Rick Moen rick at linuxmafia.com
Wed Apr 13 21:05:00 PDT 2005


Quoting William R Ward (bill at wards.net):

> Thanks to this thread I finally got around to creating SPF RR's for
> wards.net and bayview.com (actually, bayview.com had one but
> domainreport pointed out that it was invalid).  I hope that I did it
> right - I guess if I didn't, the mailing list will not send my mail
> back to me because it checks SPF, right?  We'll see...

1.  Actually, my MTA doesn't check SPF records, at the moment.  When I
last rebuilt my system, I briefly enabled the SPF-checking support in
Exim4-daemon-heavy + SA-Exim + EximConfig + spfd, and the results were
ugly:  It seemed as if spfd wasn't trying to validate the _envelope_
("From ") sender, but rather the inside ("From:") sender.

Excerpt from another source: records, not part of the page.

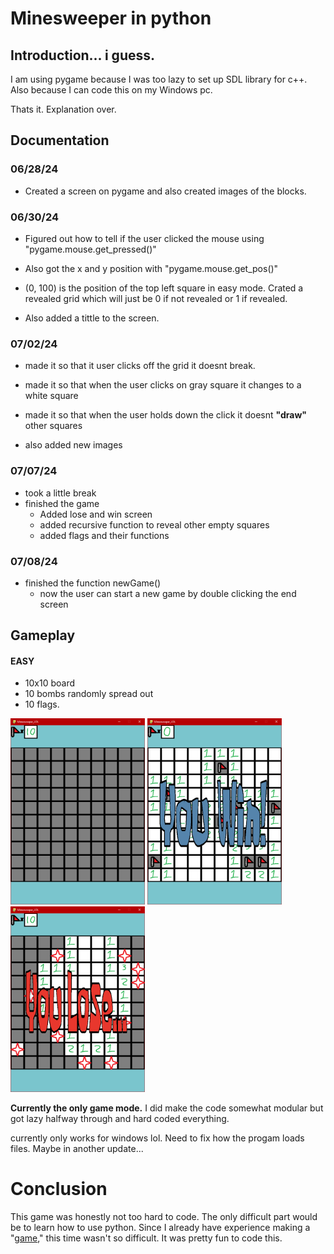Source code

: # Minesweeper in python

## Introduction... i guess.
I am using pygame because I was too lazy to set up SDL library for c++.
Also because I can code this on my Windows pc.

Thats it. Explanation over.

## Documentation

### 06/28/24
* Created a screen on pygame and also created images of the blocks.

### 06/30/24
* Figured out how to tell if the user clicked the mouse using "pygame.mouse.get_pressed()"

* Also got the x and y position with "pygame.mouse.get_pos()"

* (0, 100) is the position of the top left square in easy mode.
Crated a revealed grid which will just be 0 if not revealed or 1 if revealed.

* Also added a tittle to the screen.

### 07/02/24

* made it so that it user clicks off the grid it doesnt break.

* made it so that when the user clicks on gray square it changes to a white square

* made it so that when the user holds down the click it doesnt **"draw"** other squares

* also added new images

### 07/07/24

* took a little break
* finished the game
    - Added lose and win screen
    - added recursive function to reveal other empty squares
    - added flags and their functions

### 07/08/24

* finished the function newGame()
    - now the user can start a new game by double clicking the end screen




## Gameplay

#### EASY
* 10x10 board
* 10 bombs randomly spread out
* 10 flags.
<p float="left">
    <img src="writeup/nutrual.png" width=215 />
    <img src="writeup/winScreen.png" width=215 />
    <img src="writeup/loseScreen.png" width=215 />
</p>

**Currently the only game mode.**
I did make the code somewhat modular but got lazy halfway through and hard coded everything. 


currently only works for windows lol. Need to fix how the progam loads files. Maybe in another update...


# Conclusion

This game was honestly not too hard to code. 
The only difficult part would be to learn how to use python. 
Since I already have experience making a "[game](https://github.com/IanSanchezBaca/RPG_creator_lol/tree/NewStart)," 
this time wasn't so difficult. 
It was pretty fun to code this.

My MTA during that period objected to mail from just about _any_ mailing
list as supposedly coming from an unauthorised sender.  In particular, 
it rejected mail from Heather Stern <star at starshine.org> relayed via the
blw at baylisa.org mailing list as supposedly being from an unauthorised MX
of starshine.org.

That was very broken behaviour (in case it wasn't clear) -- not at all
the intended type of check.  I didn't have time to figure out what was
going wrong, so immediately disabled the SPF check routines in exim4.conf, 
and haven't yet had time to try again.

So, my domain is currently among the vast number of those that publish
SPF records but don't check other people's.


2.  It's actually not at all a foregone conclusion that mail that fails
an SPF-record check will get refused.  That's just information, after
all -- information on when a piece of received mail is believed to be a
Joe-job.  How the receiving system will act on it is under the local
sysadmin's control.  A local sysadmin implementing SPF checking might,
for example, choose to whitelist a huge number of addresses for other
reasons, or might just tag failing messages with an advisory header that
users can choose to filter on or not.


3.  Anyhow, the mailing list software wouldn't be likely to be the
component doing SPF-checking:  That's more logically something to be
done inside the MTA during the ongoing SMTP session, as mail arrives.